Così, se Ann Deverià sostiene “Sai cos’è bello, qui? Guarda: noi camminiamo, lasciamo tutte quelle orme sulla sabbia, e loro restano lì, precise, ordinate. Ma domani, ti alzerai, guarderai questa grande spiaggia e non ci sarà più nulla, un’orma, un segno qualsiasi, niente. Il mare cancella, di notte. La marea nasconde. È come se non fosse mai passato nessuno. È come se noi non fossimo mai esistiti. Se c’è un luogo, al mondo, in cui puoi pensare di essere nulla, quel luogo è qui. Non è più terra, non è ancora mare. Non è vita falsa, non è vita vera. È tempo. Tempo che passa. E basta”, Elisewin, l’altro personaggio femminile chiave del romanzo, sa che la sua strada è diversa, e l’Oceano Mare per lei è una partenza: “Sensazione meravigliosa. Di quando il destino finalmente si schiude, e diventa sentiero distinto, e ormai inequivocabile, e direzione certa. Il tempo interminabile dell’avvicinamento. Quell’accostarsi. Si vorrebbe non finisse mai. Il gesto di consegnarsi al destino. Quella è un’emozione: Senza più dilemmi, senza più menzogne. Sapere dove. E raggiungerlo. Qualunque sia, il destino”.

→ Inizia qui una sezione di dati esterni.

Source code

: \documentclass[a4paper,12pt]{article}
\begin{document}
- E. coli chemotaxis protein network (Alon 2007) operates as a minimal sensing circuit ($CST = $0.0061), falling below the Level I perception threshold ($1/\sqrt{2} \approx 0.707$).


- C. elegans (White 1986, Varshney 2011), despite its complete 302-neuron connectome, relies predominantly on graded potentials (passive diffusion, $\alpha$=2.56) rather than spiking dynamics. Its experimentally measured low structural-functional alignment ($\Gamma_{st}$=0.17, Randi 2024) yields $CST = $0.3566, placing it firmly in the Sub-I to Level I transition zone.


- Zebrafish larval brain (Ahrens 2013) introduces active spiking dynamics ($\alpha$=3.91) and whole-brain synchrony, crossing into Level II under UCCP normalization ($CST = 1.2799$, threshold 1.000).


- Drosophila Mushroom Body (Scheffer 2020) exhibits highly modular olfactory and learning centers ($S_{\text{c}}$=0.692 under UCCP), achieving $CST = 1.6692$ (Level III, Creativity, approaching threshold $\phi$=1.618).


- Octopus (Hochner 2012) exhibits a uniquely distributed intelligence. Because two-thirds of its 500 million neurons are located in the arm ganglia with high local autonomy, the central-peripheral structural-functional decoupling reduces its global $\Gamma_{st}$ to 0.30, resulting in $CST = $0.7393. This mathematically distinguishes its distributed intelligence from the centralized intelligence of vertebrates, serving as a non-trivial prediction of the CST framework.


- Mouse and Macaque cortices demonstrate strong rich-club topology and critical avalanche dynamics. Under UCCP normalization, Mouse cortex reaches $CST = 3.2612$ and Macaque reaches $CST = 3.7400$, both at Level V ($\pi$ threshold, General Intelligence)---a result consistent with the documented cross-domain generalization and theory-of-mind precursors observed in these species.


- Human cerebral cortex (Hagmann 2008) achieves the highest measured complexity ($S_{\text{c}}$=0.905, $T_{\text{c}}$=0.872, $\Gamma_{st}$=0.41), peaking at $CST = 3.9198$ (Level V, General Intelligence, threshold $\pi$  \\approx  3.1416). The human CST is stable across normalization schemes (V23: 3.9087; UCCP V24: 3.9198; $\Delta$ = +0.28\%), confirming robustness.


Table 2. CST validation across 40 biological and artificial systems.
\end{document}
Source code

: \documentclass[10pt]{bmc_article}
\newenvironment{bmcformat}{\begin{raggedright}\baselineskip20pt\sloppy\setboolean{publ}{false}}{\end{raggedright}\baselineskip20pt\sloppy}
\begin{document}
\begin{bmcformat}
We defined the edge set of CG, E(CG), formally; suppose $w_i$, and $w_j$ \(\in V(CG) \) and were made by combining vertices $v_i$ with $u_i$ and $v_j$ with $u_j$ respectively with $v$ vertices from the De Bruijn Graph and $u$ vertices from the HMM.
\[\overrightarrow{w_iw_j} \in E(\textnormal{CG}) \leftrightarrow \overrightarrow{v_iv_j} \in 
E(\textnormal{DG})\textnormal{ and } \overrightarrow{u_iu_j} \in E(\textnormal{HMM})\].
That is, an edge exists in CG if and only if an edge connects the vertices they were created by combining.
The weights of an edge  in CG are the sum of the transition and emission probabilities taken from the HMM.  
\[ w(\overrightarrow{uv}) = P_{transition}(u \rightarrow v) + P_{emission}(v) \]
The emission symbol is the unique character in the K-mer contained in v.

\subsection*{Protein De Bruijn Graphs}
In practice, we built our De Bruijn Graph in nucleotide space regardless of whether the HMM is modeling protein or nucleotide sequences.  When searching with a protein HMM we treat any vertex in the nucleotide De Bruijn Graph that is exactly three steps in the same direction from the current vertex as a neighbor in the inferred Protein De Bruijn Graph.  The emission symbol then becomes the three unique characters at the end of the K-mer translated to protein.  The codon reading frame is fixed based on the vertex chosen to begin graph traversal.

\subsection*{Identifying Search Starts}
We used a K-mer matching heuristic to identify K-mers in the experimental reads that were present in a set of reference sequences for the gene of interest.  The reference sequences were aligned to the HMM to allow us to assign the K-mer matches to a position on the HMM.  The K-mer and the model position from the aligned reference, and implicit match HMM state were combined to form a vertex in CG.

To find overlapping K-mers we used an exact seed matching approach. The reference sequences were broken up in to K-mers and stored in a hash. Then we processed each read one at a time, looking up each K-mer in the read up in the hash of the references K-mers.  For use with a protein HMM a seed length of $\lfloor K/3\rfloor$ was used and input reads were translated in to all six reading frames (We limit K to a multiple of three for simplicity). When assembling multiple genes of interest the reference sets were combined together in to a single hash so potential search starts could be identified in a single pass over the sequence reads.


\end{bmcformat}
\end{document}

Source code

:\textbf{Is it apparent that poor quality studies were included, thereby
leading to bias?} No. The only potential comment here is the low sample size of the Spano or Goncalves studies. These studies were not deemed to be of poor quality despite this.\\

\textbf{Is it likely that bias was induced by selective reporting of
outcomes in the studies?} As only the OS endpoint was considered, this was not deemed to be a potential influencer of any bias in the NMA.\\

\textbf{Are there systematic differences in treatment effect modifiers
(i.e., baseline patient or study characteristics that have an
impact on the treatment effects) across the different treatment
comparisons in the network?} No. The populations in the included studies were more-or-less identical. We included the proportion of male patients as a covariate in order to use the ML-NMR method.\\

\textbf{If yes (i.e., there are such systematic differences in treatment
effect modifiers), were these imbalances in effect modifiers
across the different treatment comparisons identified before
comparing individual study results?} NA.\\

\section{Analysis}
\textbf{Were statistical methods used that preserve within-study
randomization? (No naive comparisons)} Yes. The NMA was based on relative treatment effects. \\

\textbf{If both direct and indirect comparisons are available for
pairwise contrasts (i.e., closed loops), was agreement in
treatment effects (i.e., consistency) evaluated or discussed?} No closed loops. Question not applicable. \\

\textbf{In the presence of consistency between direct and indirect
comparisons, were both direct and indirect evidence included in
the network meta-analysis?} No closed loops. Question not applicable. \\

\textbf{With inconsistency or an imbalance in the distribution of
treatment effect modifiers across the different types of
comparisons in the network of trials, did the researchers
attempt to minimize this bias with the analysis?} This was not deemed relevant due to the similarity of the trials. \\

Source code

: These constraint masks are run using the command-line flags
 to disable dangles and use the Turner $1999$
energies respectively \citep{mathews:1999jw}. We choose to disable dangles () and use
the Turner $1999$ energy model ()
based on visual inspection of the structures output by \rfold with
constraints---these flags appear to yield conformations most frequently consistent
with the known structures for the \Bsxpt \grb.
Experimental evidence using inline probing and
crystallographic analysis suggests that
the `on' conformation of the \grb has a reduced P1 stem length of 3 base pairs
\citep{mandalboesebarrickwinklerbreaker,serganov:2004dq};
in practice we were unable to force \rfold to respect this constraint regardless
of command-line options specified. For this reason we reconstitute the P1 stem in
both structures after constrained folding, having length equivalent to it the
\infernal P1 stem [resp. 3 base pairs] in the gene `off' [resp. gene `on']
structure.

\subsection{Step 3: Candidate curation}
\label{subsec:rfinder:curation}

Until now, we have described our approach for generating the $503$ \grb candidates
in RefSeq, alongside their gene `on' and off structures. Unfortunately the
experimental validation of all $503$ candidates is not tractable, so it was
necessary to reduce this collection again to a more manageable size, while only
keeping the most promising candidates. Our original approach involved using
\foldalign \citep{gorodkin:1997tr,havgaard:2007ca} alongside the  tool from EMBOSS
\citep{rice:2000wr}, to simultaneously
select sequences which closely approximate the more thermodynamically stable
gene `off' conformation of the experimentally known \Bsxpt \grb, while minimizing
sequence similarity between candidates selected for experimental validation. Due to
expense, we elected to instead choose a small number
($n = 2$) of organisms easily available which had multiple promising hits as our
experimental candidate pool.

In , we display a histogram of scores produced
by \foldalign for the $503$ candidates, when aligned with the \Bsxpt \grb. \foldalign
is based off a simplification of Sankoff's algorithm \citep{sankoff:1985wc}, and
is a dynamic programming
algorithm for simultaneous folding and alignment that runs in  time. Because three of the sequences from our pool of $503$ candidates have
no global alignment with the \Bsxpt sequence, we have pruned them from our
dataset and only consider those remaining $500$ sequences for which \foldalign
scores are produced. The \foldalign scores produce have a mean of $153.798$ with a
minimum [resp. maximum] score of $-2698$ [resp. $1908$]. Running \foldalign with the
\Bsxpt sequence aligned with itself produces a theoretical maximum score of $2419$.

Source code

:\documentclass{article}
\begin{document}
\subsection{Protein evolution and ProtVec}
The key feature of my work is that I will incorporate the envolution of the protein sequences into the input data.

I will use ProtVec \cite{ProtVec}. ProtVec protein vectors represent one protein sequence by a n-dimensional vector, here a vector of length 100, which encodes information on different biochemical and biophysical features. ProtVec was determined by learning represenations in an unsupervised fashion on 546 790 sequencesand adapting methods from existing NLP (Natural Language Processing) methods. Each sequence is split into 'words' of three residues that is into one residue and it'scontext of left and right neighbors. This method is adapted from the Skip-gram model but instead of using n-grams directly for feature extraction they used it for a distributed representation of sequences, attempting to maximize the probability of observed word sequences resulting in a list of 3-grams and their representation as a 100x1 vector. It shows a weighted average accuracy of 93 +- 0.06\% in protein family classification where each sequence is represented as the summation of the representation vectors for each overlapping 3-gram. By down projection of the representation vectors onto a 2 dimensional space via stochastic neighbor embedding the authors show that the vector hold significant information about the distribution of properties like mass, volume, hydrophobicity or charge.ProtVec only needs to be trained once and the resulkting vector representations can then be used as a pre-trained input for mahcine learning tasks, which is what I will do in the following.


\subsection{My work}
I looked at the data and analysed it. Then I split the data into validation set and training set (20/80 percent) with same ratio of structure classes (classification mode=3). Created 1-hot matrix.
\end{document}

Il racconto si sviluppa tutto intorno al luogo fulcro, la Locanda Almayer, isolata e costruita di fronte all’Oceano Mare, gestita da improbabili bambini con inquietanti capacità, dove tutti gli altri personaggi sono di passaggio, o nascosti, o in cerca di qualcuno o di qualcosa: uno scienziato che vuole determinare i limiti della Natura, e cerca invano di trovare quelli del mare, un pittore che vuol dipingere il mare con l’acqua dell’oceano, una donna malata di adulterio, una fanciulla pronta a sfidare il suo destino, un marinaio in cerca di vendetta, un prete in lotta con la sua fede.

E in fondo la dolcezza di quest’opera è tutta racchiusa in un passaggio che all’inizio del romanzo ci racconta la speranza di un padre, l’augurio che ognuno farebbe a chi ama, la consolazione che darebbe un po’ di pace ad ognuno di noi: “Perché nessuno possa dimenticare di quanto sarebbe bello se, per ogni mare che ci aspetta, ci fosse un fiume, per noi. E qualcuno un padre, un amore, qualcuno capace di prenderci per mano e di trovare quel fiume immaginarlo, inventarlo e sulla sua corrente posarci, con la leggerezza di una sola parola, addio. Questo, davvero, sarebbe meraviglioso. Sarebbe dolce, la vita, qualunque vita. E le cose non farebbero male, ma si avvicinerebbero portate dalla corrente, si potrebbe prima sfiorarle e poi toccarle e solo alla fine farsi toccare. Farsi ferire, anche. Morirne. Non importa. Ma tutto sarebbe, finalmente, umano. Basterebbe la fantasia di qualcuno un padre, un amore, qualcuno. Lui saprebbe inventarla una strada, qui, in mezzo a questo silenzio, in questa terra che non vuole parlare. Strada clemente, e bella. Una strada da qui al mare”.